Core PTB FST: 310 states
Final pynini FST: 296 states
Converting to native FST...
Native FST: 296 states, 23723 arcs
  eps: 108 in, 352 out
  MARKER: 0 in, 0 out
  [EOS]: 0 in, 0 out
PTB FST built in 31.1s: 296 states, |A|=257, |B|=256


In [4]:
# Generate target sequence
text = "The quick brown fox jumps over the lazy dog."
byte_strs = string_to_byte_strs(text)
remapped_input = tuple(fwd_map[s] for s in byte_strs)
input_fst_obj = FST.from_string(remapped_input)
output_fsa = (input_fst_obj @ ptb_fst).project(1)
target_seq = list(next(output_fsa.language()))
decoded = decode_ptb_output(tuple(inv_map.get(c, c) for c in target_seq))
print(f'Target: {len(target_seq)} symbols')
print(f'  {decoded!r}')

# Train inner LM for TransducedLM benchmarks
from transduction.lm.ngram import CharNgramLM
source_alpha = ptb_fst.A - {EPSILON}
train_text = (
    "The quick brown fox jumps over the lazy dog. "
    "A stitch in time saves nine. To be or not to be, that is the question. "
    "All that glitters is not gold. Actions speak louder than words. "
    "Practice makes perfect. Where there is a will, there is a way. "
) * 3
train_syms = [fwd_map[s] for s in string_to_byte_strs(train_text)]
for sym in source_alpha:
    train_syms.append(sym)
inner_lm = CharNgramLM.train(train_syms, n=3, alpha=0.5)
print(f'Inner LM: alphabet={len(inner_lm.alphabet)} symbols')

Target: 45 symbols
  'The quick brown fox jumps over the lazy dog .'
Inner LM: alphabet=257 symbols


## TransducedLM Scaling

Per-step decode time for **TransducedLM** (two-phase: PeekabooState BFS
decomposition, then LM-weighted search) vs **FusedTransducedLM** (single-pass:
interleaved decomposition + LM search, no separate BFS).

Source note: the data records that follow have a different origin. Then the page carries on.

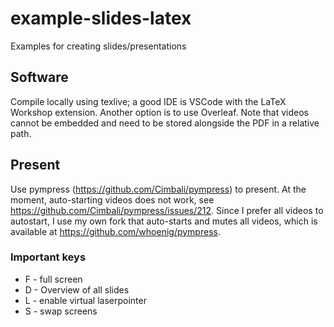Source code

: # example-slides-latex
Examples for creating slides/presentations

## Software

Compile locally using texlive; a good IDE is VSCode with the LaTeX Workshop extension. Another option is to use Overleaf.
Note that videos cannot be embedded and need to be stored alongside the PDF in a relative path.

## Present

Use pympress (https://github.com/Cimbali/pympress) to present. At the moment, auto-starting videos does not work, see https://github.com/Cimbali/pympress/issues/212. Since I prefer all videos to autostart, I use my own fork that auto-starts and mutes all videos, which is available at https://github.com/whoenig/pympress.

### Important keys

* F - full screen
* D - Overview of all slides
* L - enable virtual laserpointer
* S - swap screens

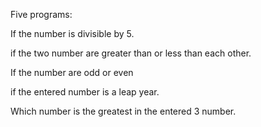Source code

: Five programs:

If the number is divisible by 5.

if the two number are greater than or less than each other.

If the number are odd or even

if the entered number is a leap year.

Which number is the greatest in the entered 3 number.
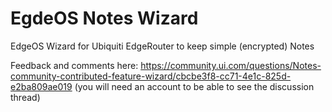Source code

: # EgdeOS Notes Wizard
EdgeOS Wizard for Ubiquiti EdgeRouter to keep simple (encrypted) Notes

Feedback and comments here: https://community.ui.com/questions/Notes-community-contributed-feature-wizard/cbcbe3f8-cc71-4e1c-825d-e2ba809ae019 (you will need an account to be able to see the discussion thread)
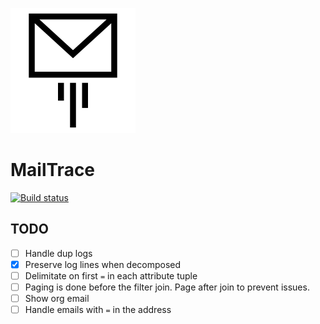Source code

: ![icon](/docs/images/icon.png)

# MailTrace

[![Build status](https://img.shields.io/appveyor/ci/Silvenga/mailtrace.svg?style=flat-square&maxAge=300&label=appveyor)](https://ci.appveyor.com/project/Silvenga/mailtrace) 

## TODO

- [ ] Handle dup logs
- [X] Preserve log lines when decomposed
- [ ] Delimitate on first `=` in each attribute tuple
- [ ] Paging is done before the filter join. Page after join to prevent issues. 
- [ ] Show org email
- [ ] Handle emails with `=` in the address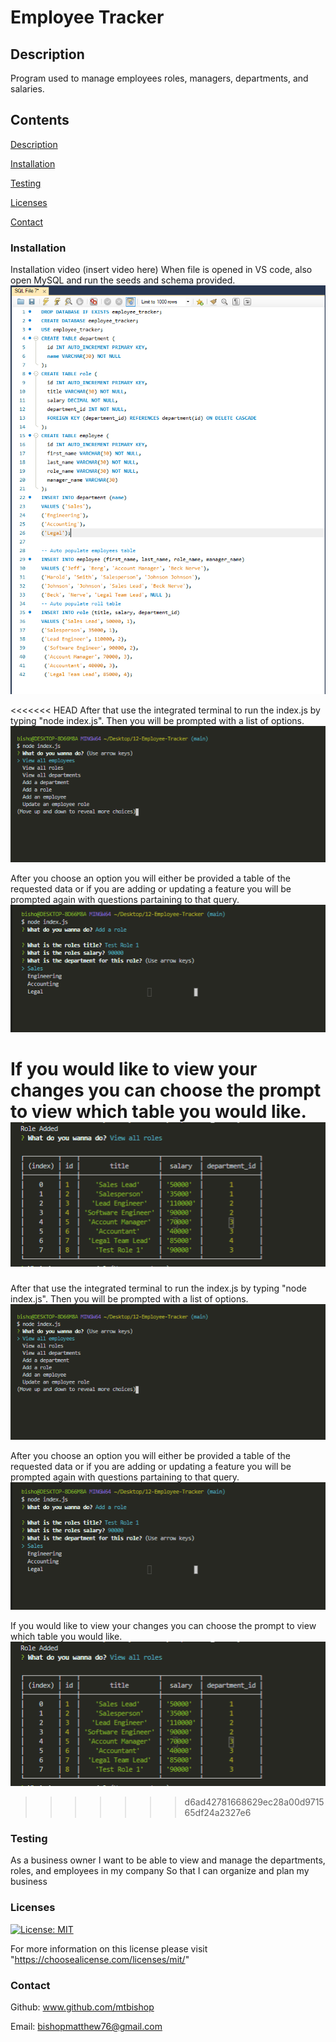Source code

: # Employee Tracker

## Description

Program used to manage employees roles, managers, departments, and salaries.

## Contents

[Description](#description)

[Installation](#installation)

[Testing](#testing)

[Licenses](#licenses)

[Contact](#contact)

### Installation

Installation video (insert video here) When file is opened in VS code, also open MySQL and run the seeds and schema provided. ![demo pic 1](https://github.com/mtbishop/Employee-Tracker/blob/main/Assets/pic1.PNG)

<<<<<<< HEAD
After that use the integrated terminal to run the index.js by typing "node index.js". Then you will be prompted with a list of options. ![demo pic 2](https://github.com/mtbishop/Employee-Tracker/blob/main/Assets/pic2.PNG) 

After you choose an option you will either be provided a table of the requested data or if you are adding or updating a feature you will be prompted again with questions partaining to that query. ![demo pic 3](https://github.com/mtbishop/Employee-Tracker/blob/main/Assets/pic3.PNG) 

 If you would like to view your changes you can choose the prompt to view which table you would like. ![demo pic 4](https://github.com/mtbishop/Employee-Tracker/blob/main/Assets/pic4.PNG) 
=======
After that use the integrated terminal to run the index.js by typing "node index.js". Then you will be prompted with a list of options. ![demo pic 2](https://github.com/mtbishop/Employee-Tracker/blob/main/Assets/pic2.PNG)

After you choose an option you will either be provided a table of the requested data or if you are adding or updating a feature you will be prompted again with questions partaining to that query. ![demo pic 3](https://github.com/mtbishop/Employee-Tracker/blob/main/Assets/pic3.PNG) 

If you would like to view your changes you can choose the prompt to view which table you would like. ![demo pic 4](https://github.com/mtbishop/Employee-Tracker/blob/main/Assets/pic4.PNG) 
>>>>>>> d6ad42781668629ec28a00d971565df24a2327e6

### Testing

As a business owner
I want to be able to view and manage the departments, roles, and employees in my company
So that I can organize and plan my business

### Licenses

[![License: MIT](https://img.shields.io/badge/License-MIT-yellow.svg)](https://opensource.org/licenses/MIT)

For more information on this license please visit "https://choosealicense.com/licenses/mit/"

### Contact

Github: www.github.com/mtbishop

Email:
bishopmatthew76@gmail.com
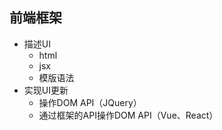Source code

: ## 前端框架
- 描述UI 
	- html
	- jsx
	- 模版语法
- 实现UI更新
	- 操作DOM API（JQuery）
	- 通过框架的API操作DOM API（Vue、React）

Each step includes both decomposition and LM search costs.  For TransducedLM,
the PeekabooState BFS dominates (~35s per step on PTB).  FusedTransducedLM
avoids the BFS entirely but builds the lazy DFA inline during search.

Both use `max_steps=200`, `max_beam=100`, with a 120s timeout per step.

In [6]:
from collections import defaultdict
from transduction.lm.transduced import TransducedLM
from transduction.lm.fused_transduced import FusedTransducedLM

MAX_DECODE = 10              # number of decode steps
MAX_SEARCH = 200             # max priority-queue steps per logp_next
MAX_BEAM = 10                # max items carried forward
LM_TIMEOUT = 3               # seconds per step

# Expected runtime: ~15-20 min total (TransducedLM ~65s/step, FusedTransducedLM ~35s/step)

lm_results = defaultdict(list)  # name -> [(step, time_s, logp)]

for name, cls in [('TransducedLM', TransducedLM),
                  #('FusedTransducedLM', FusedTransducedLM)
                 ]:
    print(f'\n{name} (max_steps={MAX_SEARCH}, max_beam={MAX_BEAM}):')
    tlm = cls(inner_lm, ptb_fst, max_steps=MAX_SEARCH, max_beam=MAX_BEAM)
    try:
        with timelimit(LM_TIMEOUT):
            state = tlm.initial()
    except (Timeout, MemoryError) as e:
        print(f'  initial() failed: {type(e).__name__}: {e}')
        continue
    for i in range(min(MAX_DECODE, len(target_seq))):
        y = target_seq[i]
        try:
            with timelimit(LM_TIMEOUT):
                t0 = time.perf_counter()
                lp = state.logp_next[y]
                state = state >> y
                t1 = time.perf_counter()
        except Timeout:
            print(f'  step {i+1} TIMEOUT ({LM_TIMEOUT}s)')
            break
        except MemoryError:
            print(f'  step {i+1} OOM')
            break
        elapsed = t1 - t0
        lm_results[name].append((i + 1, elapsed, lp))
        print(f'  {i+1:2d}: {elapsed*1000:8.1f} ms  logp={lp:.4f}')
    gc.collect()


TransducedLM (max_steps=200, max_beam=10):
hello
  initial() failed: Timeout: Call took longer than 3 seconds.


In [None]:
# Summary table
print(f'\n{"Algorithm":<25s} {"Total (s)":>10s} {"Avg/step (s)":>12s} {"Steps":>6s}')
print('-' * 55)
for name, data in sorted(lm_results.items()):
    total = sum(t for _, t, _ in data)
    avg = total / len(data)
    print(f'{name:<25s} {total:10.1f} {avg:12.1f} {len(data):6d}')
if len(lm_results) == 2:
    names = sorted(lm_results.keys())
    d0, d1 = lm_results[names[0]], lm_results[names[1]]
    t0 = sum(t for _, t, _ in d0)
    t1 = sum(t for _, t, _ in d1)
    if t1 > 0:
        print(f'\nFused speedup (overall): {t0/t1:.2f}x')
    # Exclude step 1 (amortization penalty for Fused)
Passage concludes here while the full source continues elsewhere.